Record set:
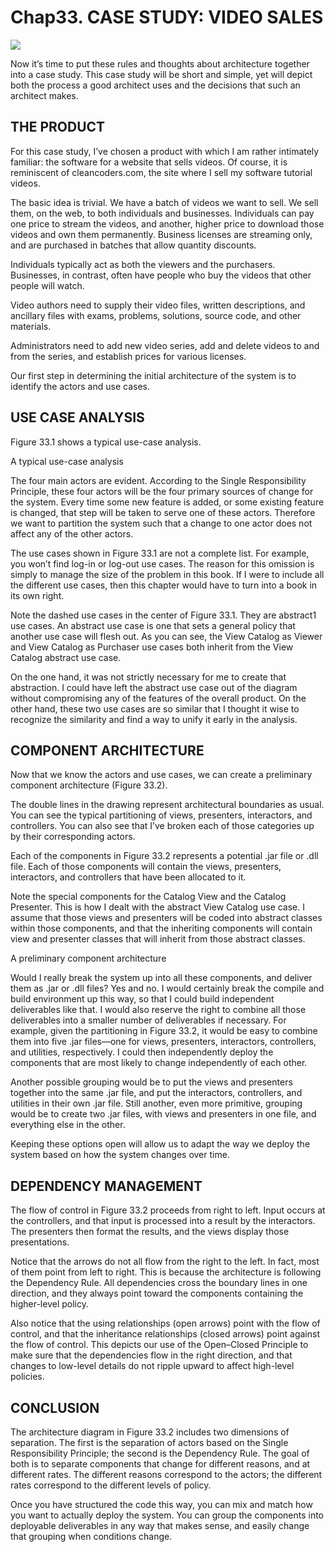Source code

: # Chap33. CASE STUDY: VIDEO SALES

![](./un/CH-UN33.jpg)

Now it’s time to put these rules and thoughts about architecture together into a case study. This case study will be short and simple, yet will depict both the process a good architect uses and the decisions that such an architect makes.

## THE PRODUCT

For this case study, I’ve chosen a product with which I am rather intimately familiar: the software for a website that sells videos. Of course, it is reminiscent of cleancoders.com, the site where I sell my software tutorial videos.

The basic idea is trivial. We have a batch of videos we want to sell. We sell them, on the web, to both individuals and businesses. Individuals can pay one price to stream the videos, and another, higher price to download those videos and own them permanently. Business licenses are streaming only, and are purchased in batches that allow quantity discounts.

Individuals typically act as both the viewers and the purchasers. Businesses, in contrast, often have people who buy the videos that other people will watch.

Video authors need to supply their video files, written descriptions, and ancillary files with exams, problems, solutions, source code, and other materials.

Administrators need to add new video series, add and delete videos to and from the series, and establish prices for various licenses.

Our first step in determining the initial architecture of the system is to identify the actors and use cases.

## USE CASE ANALYSIS

Figure 33.1 shows a typical use-case analysis.

<Figures figure="33-1">A typical use-case analysis</Figures>

The four main actors are evident. According to the Single Responsibility Principle, these four actors will be the four primary sources of change for the system. Every time some new feature is added, or some existing feature is changed, that step will be taken to serve one of these actors. Therefore we want to partition the system such that a change to one actor does not affect any of the other actors.

The use cases shown in Figure 33.1 are not a complete list. For example, you won’t find log-in or log-out use cases. The reason for this omission is simply to manage the size of the problem in this book. If I were to include all the different use cases, then this chapter would have to turn into a book in its own right.

Note the dashed use cases in the center of Figure 33.1. They are abstract1 use cases. An abstract use case is one that sets a general policy that another use case will flesh out. As you can see, the View Catalog as Viewer and View Catalog as Purchaser use cases both inherit from the View Catalog abstract use case.

On the one hand, it was not strictly necessary for me to create that abstraction. I could have left the abstract use case out of the diagram without compromising any of the features of the overall product. On the other hand, these two use cases are so similar that I thought it wise to recognize the similarity and find a way to unify it early in the analysis.

## COMPONENT ARCHITECTURE

Now that we know the actors and use cases, we can create a preliminary component architecture (Figure 33.2).

The double lines in the drawing represent architectural boundaries as usual. You can see the typical partitioning of views, presenters, interactors, and controllers. You can also see that I’ve broken each of those categories up by their corresponding actors.

Each of the components in Figure 33.2 represents a potential .jar file or .dll file. Each of those components will contain the views, presenters, interactors, and controllers that have been allocated to it.

Note the special components for the Catalog View and the Catalog Presenter. This is how I dealt with the abstract View Catalog use case. I assume that those views and presenters will be coded into abstract classes within those components, and that the inheriting components will contain view and presenter classes that will inherit from those abstract classes.

<Figures figure="33-2">A preliminary component architecture</Figures>

Would I really break the system up into all these components, and deliver them as .jar or .dll files? Yes and no. I would certainly break the compile and build environment up this way, so that I could build independent deliverables like that. I would also reserve the right to combine all those deliverables into a smaller number of deliverables if necessary. For example, given the partitioning in Figure 33.2, it would be easy to combine them into five .jar files—one for views, presenters, interactors, controllers, and utilities, respectively. I could then independently deploy the components that are most likely to change independently of each other.

Another possible grouping would be to put the views and presenters together into the same .jar file, and put the interactors, controllers, and utilities in their own .jar file. Still another, even more primitive, grouping would be to create two .jar files, with views and presenters in one file, and everything else in the other.

Keeping these options open will allow us to adapt the way we deploy the system based on how the system changes over time.

## DEPENDENCY MANAGEMENT

The flow of control in Figure 33.2 proceeds from right to left. Input occurs at the controllers, and that input is processed into a result by the interactors. The presenters then format the results, and the views display those presentations.

Notice that the arrows do not all flow from the right to the left. In fact, most of them point from left to right. This is because the architecture is following the Dependency Rule. All dependencies cross the boundary lines in one direction, and they always point toward the components containing the higher-level policy.

Also notice that the using relationships (open arrows) point with the flow of control, and that the inheritance relationships (closed arrows) point against the flow of control. This depicts our use of the Open–Closed Principle to make sure that the dependencies flow in the right direction, and that changes to low-level details do not ripple upward to affect high-level policies.

## CONCLUSION

The architecture diagram in Figure 33.2 includes two dimensions of separation. The first is the separation of actors based on the Single Responsibility Principle; the second is the Dependency Rule. The goal of both is to separate components that change for different reasons, and at different rates. The different reasons correspond to the actors; the different rates correspond to the different levels of policy.

Once you have structured the code this way, you can mix and match how you want to actually deploy the system. You can group the components into deployable deliverables in any way that makes sense, and easily change that grouping when conditions change.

Work to be completed: Copy these entries precisely and drop any picture.

Response area:
Source code

: # Chap33. CASE STUDY: VIDEO SALES

![](./un/CH-UN33.jpg)

Now it’s time to put these rules and thoughts about architecture together into a case study. This case study will be short and simple, yet will depict both the process a good architect uses and the decisions that such an architect makes.

## THE PRODUCT

For this case study, I’ve chosen a product with which I am rather intimately familiar: the software for a website that sells videos. Of course, it is reminiscent of cleancoders.com, the site where I sell my software tutorial videos.

The basic idea is trivial. We have a batch of videos we want to sell. We sell them, on the web, to both individuals and businesses. Individuals can pay one price to stream the videos, and another, higher price to download those videos and own them permanently. Business licenses are streaming only, and are purchased in batches that allow quantity discounts.

Individuals typically act as both the viewers and the purchasers. Businesses, in contrast, often have people who buy the videos that other people will watch.

Video authors need to supply their video files, written descriptions, and ancillary files with exams, problems, solutions, source code, and other materials.

Administrators need to add new video series, add and delete videos to and from the series, and establish prices for various licenses.

Our first step in determining the initial architecture of the system is to identify the actors and use cases.

## USE CASE ANALYSIS

Figure 33.1 shows a typical use-case analysis.

<Figures figure="33-1">A typical use-case analysis</Figures>

The four main actors are evident. According to the Single Responsibility Principle, these four actors will be the four primary sources of change for the system. Every time some new feature is added, or some existing feature is changed, that step will be taken to serve one of these actors. Therefore we want to partition the system such that a change to one actor does not affect any of the other actors.

The use cases shown in Figure 33.1 are not a complete list. For example, you won’t find log-in or log-out use cases. The reason for this omission is simply to manage the size of the problem in this book. If I were to include all the different use cases, then this chapter would have to turn into a book in its own right.

Note the dashed use cases in the center of Figure 33.1. They are abstract1 use cases. An abstract use case is one that sets a general policy that another use case will flesh out. As you can see, the View Catalog as Viewer and View Catalog as Purchaser use cases both inherit from the View Catalog abstract use case.

On the one hand, it was not strictly necessary for me to create that abstraction. I could have left the abstract use case out of the diagram without compromising any of the features of the overall product. On the other hand, these two use cases are so similar that I thought it wise to recognize the similarity and find a way to unify it early in the analysis.

## COMPONENT ARCHITECTURE

Now that we know the actors and use cases, we can create a preliminary component architecture (Figure 33.2).

The double lines in the drawing represent architectural boundaries as usual. You can see the typical partitioning of views, presenters, interactors, and controllers. You can also see that I’ve broken each of those categories up by their corresponding actors.

Each of the components in Figure 33.2 represents a potential .jar file or .dll file. Each of those components will contain the views, presenters, interactors, and controllers that have been allocated to it.

Note the special components for the Catalog View and the Catalog Presenter. This is how I dealt with the abstract View Catalog use case. I assume that those views and presenters will be coded into abstract classes within those components, and that the inheriting components will contain view and presenter classes that will inherit from those abstract classes.

<Figures figure="33-2">A preliminary component architecture</Figures>

Would I really break the system up into all these components, and deliver them as .jar or .dll files? Yes and no. I would certainly break the compile and build environment up this way, so that I could build independent deliverables like that. I would also reserve the right to combine all those deliverables into a smaller number of deliverables if necessary. For example, given the partitioning in Figure 33.2, it would be easy to combine them into five .jar files—one for views, presenters, interactors, controllers, and utilities, respectively. I could then independently deploy the components that are most likely to change independently of each other.

Another possible grouping would be to put the views and presenters together into the same .jar file, and put the interactors, controllers, and utilities in their own .jar file. Still another, even more primitive, grouping would be to create two .jar files, with views and presenters in one file, and everything else in the other.

Keeping these options open will allow us to adapt the way we deploy the system based on how the system changes over time.

## DEPENDENCY MANAGEMENT

The flow of control in Figure 33.2 proceeds from right to left. Input occurs at the controllers, and that input is processed into a result by the interactors. The presenters then format the results, and the views display those presentations.

Notice that the arrows do not all flow from the right to the left. In fact, most of them point from left to right. This is because the architecture is following the Dependency Rule. All dependencies cross the boundary lines in one direction, and they always point toward the components containing the higher-level policy.

Also notice that the using relationships (open arrows) point with the flow of control, and that the inheritance relationships (closed arrows) point against the flow of control. This depicts our use of the Open–Closed Principle to make sure that the dependencies flow in the right direction, and that changes to low-level details do not ripple upward to affect high-level policies.

## CONCLUSION

The architecture diagram in Figure 33.2 includes two dimensions of separation. The first is the separation of actors based on the Single Responsibility Principle; the second is the Dependency Rule. The goal of both is to separate components that change for different reasons, and at different rates. The different reasons correspond to the actors; the different rates correspond to the different levels of policy.

Once you have structured the code this way, you can mix and match how you want to actually deploy the system. You can group the components into deployable deliverables in any way that makes sense, and easily change that grouping when conditions change.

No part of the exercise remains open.